Palm oil, derived from the fruit of the palm plant (Elaeis guineensis), is among the most widely consumed edible oils (Edem, 2002). Palm oil contains the highest concentration of vitamin E, which is defined as a lipid-soluble antioxidant that acts as a reactive oxygen species (ROS) scavenger, preventing tissue damage caused by free radicals (Naomi et al., 2021). Tocopherols and tocotrienols are classified into alpha (α), beta (β), gamma (γ), and delta (δ) isomers based on the number and position of methyl groups on the chromanol ring structure. The palm oil-derived tocotrienol-rich fraction (TRF) is a high-quality natural source of vitamin E, containing 75 % tocotrienols and 25 % tocopherol (Sen et al., 2006; Aggarwal et al., 2010). It is noteworthy that TRF cannot be produced by the human body, so it should be obtained through external supplementation (Zainal et al., 2022). Tocotrienols are less well characterised than tocopherols but have attracted the interest of researchers due to their numerous benefits, such as anti-inflammatory, antioxidant and neuroprotective effects (Hamdo et al., 2014; Shen et al., 2018; Mohamed et al., 2018; Shaikh and Muthuraman, 2023).

TRF has been shown to provide significant protection against oxidative stress-induced cytotoxicity in rat striatal cells (Osakada et al., 2004). Nor Azman et al. (2018) found that TRF had a comparable effect to α-tocopherol in modulating antioxidant enzyme activities in healthy individuals aged 50–55 years (Nor Azman et al., 2018). Moreover, TRF has also been shown to have anti-inflammatory properties as it downregulates pro-inflammatory genes in macrophage-like cells such as tumor necrosis factor (TNF), nuclear factor kappa B (NF-B) and interleukin-1 (IL-1) (Abd Hafid et al., 2021). According to recent proteomic studies, TRF from palm oil is a potent natural neuroprotective agent in Parkinson's disease (PD), comparable to levodopa in terms of its ability to act on the ubiquitin proteasome, calcium signalling, protein processing in the endoplasmic reticulum, the mitochondrial pathway and the axonal transport system (Magalingam et al., 2022). Recently, there have been studies reporting that TRF was able to improve neuronal functions through the activation of platelet-derived growth factor-C (PDGF-C) in the animal model of type 2 diabetes mellitus-induced vascular dementia in rats (Shaikh et al., 2022; Shaikh and Muthuraman, 2023). TRF's therapeutic potential is well recognized, but a thorough toxicity assessment is essential to ensure its safety for future medical use.

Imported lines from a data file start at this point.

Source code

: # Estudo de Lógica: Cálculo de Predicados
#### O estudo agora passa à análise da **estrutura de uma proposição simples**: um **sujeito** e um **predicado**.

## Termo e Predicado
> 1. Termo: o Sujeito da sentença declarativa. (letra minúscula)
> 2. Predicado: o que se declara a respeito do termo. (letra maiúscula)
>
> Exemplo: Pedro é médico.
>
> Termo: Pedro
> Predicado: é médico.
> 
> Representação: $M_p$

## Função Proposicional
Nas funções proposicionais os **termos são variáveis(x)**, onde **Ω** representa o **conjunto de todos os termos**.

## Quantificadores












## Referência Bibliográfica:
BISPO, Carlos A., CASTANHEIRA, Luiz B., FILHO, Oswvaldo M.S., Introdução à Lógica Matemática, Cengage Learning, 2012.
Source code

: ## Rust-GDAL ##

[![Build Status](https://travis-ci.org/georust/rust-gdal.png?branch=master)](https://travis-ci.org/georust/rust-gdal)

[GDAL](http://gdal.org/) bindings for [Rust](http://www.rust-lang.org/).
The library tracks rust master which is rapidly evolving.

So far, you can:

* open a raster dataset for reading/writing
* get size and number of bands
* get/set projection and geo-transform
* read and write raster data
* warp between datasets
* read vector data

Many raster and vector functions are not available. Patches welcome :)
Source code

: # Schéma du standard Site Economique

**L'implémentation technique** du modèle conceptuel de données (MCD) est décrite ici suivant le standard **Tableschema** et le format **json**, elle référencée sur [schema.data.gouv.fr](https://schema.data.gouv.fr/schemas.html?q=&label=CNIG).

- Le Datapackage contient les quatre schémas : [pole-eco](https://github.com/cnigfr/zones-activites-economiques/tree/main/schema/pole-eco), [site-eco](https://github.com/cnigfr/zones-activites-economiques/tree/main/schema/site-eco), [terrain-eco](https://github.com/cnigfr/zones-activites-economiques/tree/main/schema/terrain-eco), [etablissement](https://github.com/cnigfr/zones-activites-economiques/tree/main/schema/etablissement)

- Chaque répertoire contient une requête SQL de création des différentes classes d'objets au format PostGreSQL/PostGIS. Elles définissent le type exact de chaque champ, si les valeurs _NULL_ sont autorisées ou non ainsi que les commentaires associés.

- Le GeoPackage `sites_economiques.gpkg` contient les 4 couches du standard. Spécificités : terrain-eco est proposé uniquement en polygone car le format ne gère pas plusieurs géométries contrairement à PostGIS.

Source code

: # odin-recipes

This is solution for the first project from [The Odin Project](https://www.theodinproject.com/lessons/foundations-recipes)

The close relationship between chemical structure and toxicity highlights the significant number of drug candidates that fail in clinical trials due to ADMET-related safety and efficacy concerns. In response, in silico ADMET analysis has become an essential tool for predicting the physicochemical and pharmacokinetic properties of candidate compounds. The pkCSM is specifically designed to predict the pharmacokinetic properties of small molecules. It focuses on parameters critical for drug development, such as volume of distribution, drug bioavailability, and ADMET (Pires et al., 2015; Dulsat et al., 2023). Considering in vivo toxicity, zebrafish (Danio rerio) embryo is well-established model to investigate developmental toxicity of drugs or natural products (Yang et al., 2016; Nöth et al., 2024). The characteristics of zebrafish embryo, such as external fertilization, rapid development, transparency and ease of care and handling, have added advantages compared to tests on adult fish (Yang et al., 2016). In addition, the cell structure and vital systems such as the cardiovascular, nervous and digestive systems are anatomically and physiologically similar to those of (Hsu et al., 2007). Importantly, zebrafish possess approximately 70 % of the genes found in humans and have orthologs to 86 % of the drug targets (Gunnarsson et al., 2008; Howe et al., 2013).

Despite growing interest in palm oil-derived TRFs, limited preclinical studies prevent definitive conclusions about their safety. It has been shown that rats given tocotrienols up to 120 mg/kg (males) and 130 mg/kg (females) exhibited no clear adverse effects, with a no observed adverse effect level (NOAEL) of 0.19 % (Nakamura et al., 2001). In addition, Ima-Nirwana et al. (2011) found that TRF above 1000 mg/day caused bleeding tendency and renal impairment in rats, while lower doses were safe (Ima-Nirwana et al., 2011). In silico modeling to predict individual compound toxicity and in vivo zebrafish embryo studies are essential for understanding TRF's toxicity mechanisms and ensuring safe applications. Therefore, this study aims to investigates TRF's toxicological effects using both methods.